Right, before we get into anything clinical trials related, can we just appreciate what England did overnight?
I will be honest, I came into this World Cup managing expectations carefully. Years of heartbreak will do that to you. But that game against Mexico was something else. I watched most of it through my fingers and came out the other side genuinely believing. Quarter finals. England versus Norway on Saturday. I am cautiously, nervously, superstitiously excited.
Right. Back to work.

The IDP conversation I keep having
Here is how it usually goes.
Someone senior says the words. We take diversity seriously. We are committed to inclusion. We have an IDP. And then you look at the IDP and it says something like: we will ensure our recruitment materials are accessible, we will consider community engagement, we will monitor representation throughout the study.

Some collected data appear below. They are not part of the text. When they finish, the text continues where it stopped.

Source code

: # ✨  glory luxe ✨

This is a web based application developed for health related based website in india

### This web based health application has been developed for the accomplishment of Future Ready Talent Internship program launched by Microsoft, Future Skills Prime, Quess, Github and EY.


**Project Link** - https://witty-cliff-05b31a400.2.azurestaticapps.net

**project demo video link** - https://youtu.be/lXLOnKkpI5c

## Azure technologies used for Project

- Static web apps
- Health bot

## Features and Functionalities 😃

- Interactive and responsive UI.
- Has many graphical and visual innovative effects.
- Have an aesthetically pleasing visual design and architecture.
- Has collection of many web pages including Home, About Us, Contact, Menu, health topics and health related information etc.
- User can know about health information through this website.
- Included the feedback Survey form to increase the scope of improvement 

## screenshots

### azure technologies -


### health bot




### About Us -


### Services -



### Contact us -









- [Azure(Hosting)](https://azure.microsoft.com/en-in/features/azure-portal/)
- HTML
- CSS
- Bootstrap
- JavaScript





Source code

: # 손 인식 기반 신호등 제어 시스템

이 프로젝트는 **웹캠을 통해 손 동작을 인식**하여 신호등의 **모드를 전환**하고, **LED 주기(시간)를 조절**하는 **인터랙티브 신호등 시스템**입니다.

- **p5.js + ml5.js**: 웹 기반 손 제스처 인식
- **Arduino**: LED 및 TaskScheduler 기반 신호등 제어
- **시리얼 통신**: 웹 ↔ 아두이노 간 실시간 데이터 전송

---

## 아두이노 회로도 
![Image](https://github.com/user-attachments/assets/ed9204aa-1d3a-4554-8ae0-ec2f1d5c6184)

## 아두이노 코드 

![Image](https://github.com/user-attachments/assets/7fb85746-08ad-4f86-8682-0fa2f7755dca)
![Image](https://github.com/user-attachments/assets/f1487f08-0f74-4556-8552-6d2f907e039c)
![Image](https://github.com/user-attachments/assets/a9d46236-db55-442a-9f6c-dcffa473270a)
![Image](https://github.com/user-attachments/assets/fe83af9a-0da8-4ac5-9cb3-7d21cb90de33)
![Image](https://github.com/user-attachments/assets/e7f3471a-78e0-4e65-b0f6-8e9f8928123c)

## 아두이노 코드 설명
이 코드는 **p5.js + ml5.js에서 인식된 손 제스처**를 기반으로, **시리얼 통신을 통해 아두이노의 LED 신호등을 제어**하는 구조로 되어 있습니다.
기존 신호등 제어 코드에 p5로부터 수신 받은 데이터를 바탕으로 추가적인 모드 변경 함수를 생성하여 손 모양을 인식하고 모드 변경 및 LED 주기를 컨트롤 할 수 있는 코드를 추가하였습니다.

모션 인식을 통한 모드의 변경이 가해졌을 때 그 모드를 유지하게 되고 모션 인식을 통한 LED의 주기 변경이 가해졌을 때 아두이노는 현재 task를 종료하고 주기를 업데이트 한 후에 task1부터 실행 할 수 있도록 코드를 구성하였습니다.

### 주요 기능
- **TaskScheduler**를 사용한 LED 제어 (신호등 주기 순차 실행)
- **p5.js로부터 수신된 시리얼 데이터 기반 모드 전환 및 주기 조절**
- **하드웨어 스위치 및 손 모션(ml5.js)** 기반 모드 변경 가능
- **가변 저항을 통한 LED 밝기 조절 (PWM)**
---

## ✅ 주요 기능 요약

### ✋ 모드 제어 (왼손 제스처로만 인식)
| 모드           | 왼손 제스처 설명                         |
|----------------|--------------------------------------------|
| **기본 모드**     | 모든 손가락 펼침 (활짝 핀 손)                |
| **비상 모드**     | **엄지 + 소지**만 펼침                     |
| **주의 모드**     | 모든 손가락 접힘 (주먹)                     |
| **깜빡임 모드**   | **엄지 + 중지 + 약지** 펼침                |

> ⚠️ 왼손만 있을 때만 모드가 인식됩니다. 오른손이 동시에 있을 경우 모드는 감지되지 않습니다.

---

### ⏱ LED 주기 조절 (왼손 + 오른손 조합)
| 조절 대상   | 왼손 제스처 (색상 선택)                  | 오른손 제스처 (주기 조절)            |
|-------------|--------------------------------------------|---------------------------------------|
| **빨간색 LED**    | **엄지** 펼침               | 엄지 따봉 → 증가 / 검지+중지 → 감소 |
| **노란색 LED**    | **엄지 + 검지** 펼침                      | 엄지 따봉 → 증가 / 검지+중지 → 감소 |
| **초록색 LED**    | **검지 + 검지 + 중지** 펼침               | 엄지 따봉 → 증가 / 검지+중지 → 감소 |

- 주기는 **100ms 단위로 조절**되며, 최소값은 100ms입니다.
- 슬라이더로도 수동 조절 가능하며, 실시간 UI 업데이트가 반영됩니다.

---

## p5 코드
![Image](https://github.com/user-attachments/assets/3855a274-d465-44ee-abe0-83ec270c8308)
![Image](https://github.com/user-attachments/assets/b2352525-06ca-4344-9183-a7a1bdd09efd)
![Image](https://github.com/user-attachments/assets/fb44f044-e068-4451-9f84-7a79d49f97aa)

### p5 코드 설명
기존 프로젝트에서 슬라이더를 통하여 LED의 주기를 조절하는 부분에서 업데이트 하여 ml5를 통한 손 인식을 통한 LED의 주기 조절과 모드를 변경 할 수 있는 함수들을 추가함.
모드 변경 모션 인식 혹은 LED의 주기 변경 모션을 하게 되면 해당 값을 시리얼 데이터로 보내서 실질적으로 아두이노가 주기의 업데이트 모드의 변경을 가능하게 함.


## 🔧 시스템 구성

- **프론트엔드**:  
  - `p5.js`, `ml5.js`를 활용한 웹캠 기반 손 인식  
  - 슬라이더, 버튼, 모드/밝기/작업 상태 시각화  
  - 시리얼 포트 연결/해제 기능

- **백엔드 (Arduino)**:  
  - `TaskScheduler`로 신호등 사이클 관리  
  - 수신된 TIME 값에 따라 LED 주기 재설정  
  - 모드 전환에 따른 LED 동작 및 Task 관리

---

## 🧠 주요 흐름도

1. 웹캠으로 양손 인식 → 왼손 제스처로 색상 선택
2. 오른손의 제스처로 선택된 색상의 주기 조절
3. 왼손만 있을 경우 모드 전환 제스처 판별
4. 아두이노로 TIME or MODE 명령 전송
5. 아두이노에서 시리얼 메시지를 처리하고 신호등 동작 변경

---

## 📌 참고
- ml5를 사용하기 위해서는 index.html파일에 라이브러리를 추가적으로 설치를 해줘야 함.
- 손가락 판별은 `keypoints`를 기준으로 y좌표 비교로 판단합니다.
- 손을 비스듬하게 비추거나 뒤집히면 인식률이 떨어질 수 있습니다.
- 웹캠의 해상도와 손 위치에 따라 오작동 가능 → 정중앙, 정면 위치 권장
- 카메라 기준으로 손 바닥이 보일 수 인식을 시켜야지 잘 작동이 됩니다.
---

That is not a plan. That is a collection of intentions with no mechanism behind them.
The UK's new clinical trials framework came into force in April. The expectation that studies will have a credible Inclusion and Diversity Plan is now baked into how they get reviewed. But the expectation arrived before the infrastructure to meet it existed in most organisations. So sponsors are producing documents that tick a box without being able to answer the questions those documents are supposed to answer.
I want to be clear about the language, because I have already seen this misreported. IDPs are strongly expected, not a legal mandate. But strongly expected, attached to a review process that shapes whether your study gets approved, is not optional. And if you are designing protocols that will be submitted in the next twelve to eighteen months, the question will be in front of you. The question is whether you have an honest answer.

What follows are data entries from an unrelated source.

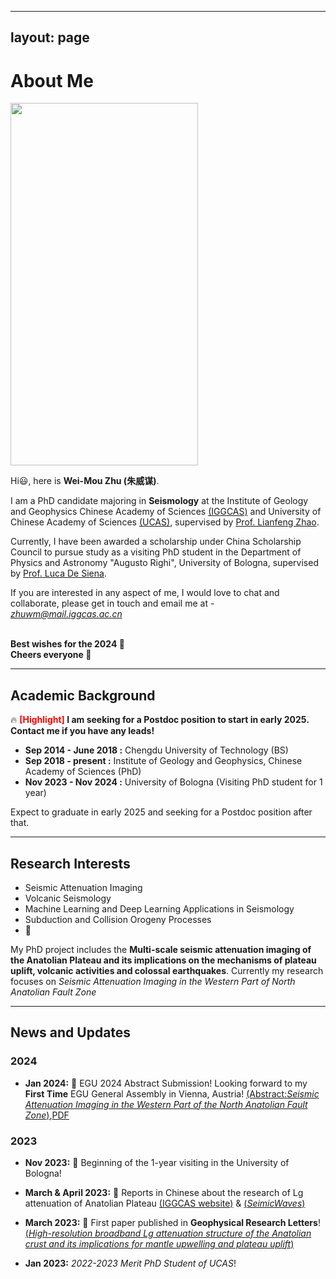 
---

## layout: page

# About Me

<img src="https://weimouzhu.github.io/images/../../../images/WMZ.jpg" class="floatpic" width="300" height="580">

Hi😃, here is **Wei-Mou Zhu (朱威谋)**.

I am a PhD candidate majoring in **Seismology** at the Institute of Geology and Geophysics Chinese Academy of Sciences [(IGGCAS)](http://english.igg.cas.cn/) and University of Chinese Academy of Sciences [(UCAS)](https://www.ucas.ac.cn/), supervised by [Prof. Lianfeng Zhao](https://www.researchgate.net/profile/Lianfeng-Zhao).

Currently, I have been awarded a scholarship under China Scholarship Council to pursue study as a visiting PhD student in the Department of Physics and Astronomy "Augusto Righi", University of Bologna, supervised by [Prof. Luca De Siena](https://www.unibo.it/sitoweb/luca.desiena2/en).

If you are interested in any aspect of me, I would love to chat and collaborate, please get in touch and email me at - *zhuwm@mail.iggcas.ac.cn*

<br>**Best wishes for the 2024 🎊**
<br>**Cheers everyone 🎉**

---

## Academic Background

🔥 **<font color='red'>[Highlight]</font> I am seeking for a Postdoc position to start in early 2025. Contact me if you have any leads!**

- **Sep 2014 - June 2018 :** Chengdu University of Technology (BS)
- **Sep 2018 - present :** Institute of Geology and Geophysics, Chinese Academy of Sciences (PhD)
- **Nov 2023 - Nov 2024 :** University of Bologna (Visiting PhD student for 1 year)

Expect to graduate in early 2025 and seeking for a Postdoc position after that.

---

## Research Interests

- Seismic Attenuation Imaging
- Volcanic Seismology
- Machine Learning and Deep Learning Applications in Seismology
- Subduction and Collision Orogeny Processes
- 🔗

My PhD project includes the **Multi-scale seismic attenuation imaging of the Anatolian Plateau and its implications on the mechanisms of plateau uplift, volcanic activities and colossal earthquakes**. Currently my research focuses on _Seismic Attenuation Imaging in the Western Part of North Anatolian Fault Zone_

---

## News and Updates

### 2024

- **Jan 2024:** 🥳 EGU 2024 Abstract Submission!
  Looking forward to my **First Time** EGU General Assembly in Vienna, Austria!
  [(Abstract:_Seismic Attenuation Imaging in the Western Part of the North Anatolian Fault Zone_)](https://meetingorganizer.copernicus.org/EGU24/EGU24-3916.html),[PDF]()

### 2023

- **Nov 2023:** 🛫 Beginning of the 1-year visiting in the University of Bologna!

- **March & April 2023:** 📰 Reports in Chinese about the research of Lg attenuation of Anatolian Plateau [(IGGCAS website)](https://igg.cas.cn/xwzx/yjcg/202303/t20230329_6720093.html) & [(_SeimicWaves_)](https://mp.weixin.qq.com/s/7GpheW4wel2JiFRbS3aX4w)

- **March 2023:** 📖 First paper published in **Geophysical Research Letters**!
  [(_High-resolution broadband Lg attenuation structure of the Anatolian crust and its implications for mantle upwelling and plateau uplift_)](https://doi.org/10.1029/2023GL103470)

- **Jan 2023:** _2022-2023 Merit PhD Student of UCAS_!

Four questions sit at the heart of any credible IDP.
The first is: who actually carries the burden of this disease, and are they in your protocol? Not who you would like to recruit. Who the epidemiology tells you must be in the data for the evidence to be valid. For conditions like type 2 diabetes, cardiovascular disease, certain cancers, the burden falls disproportionately on communities consistently underrepresented in trials. If your IDP does not start with that picture, it is a preference statement, not a plan.
The second is: what are the specific barriers for those communities in this study? Not the generic list that gets copied from the last submission. The specific ones, for this condition, in this population, in the regions where you plan to site the study. Visit burden. Shift work. Caring responsibilities. Language. Distance to site. Trust. In our platform we can show you exactly how these barriers cluster for specific communities in specific geographies. Most sponsors are working from assumptions.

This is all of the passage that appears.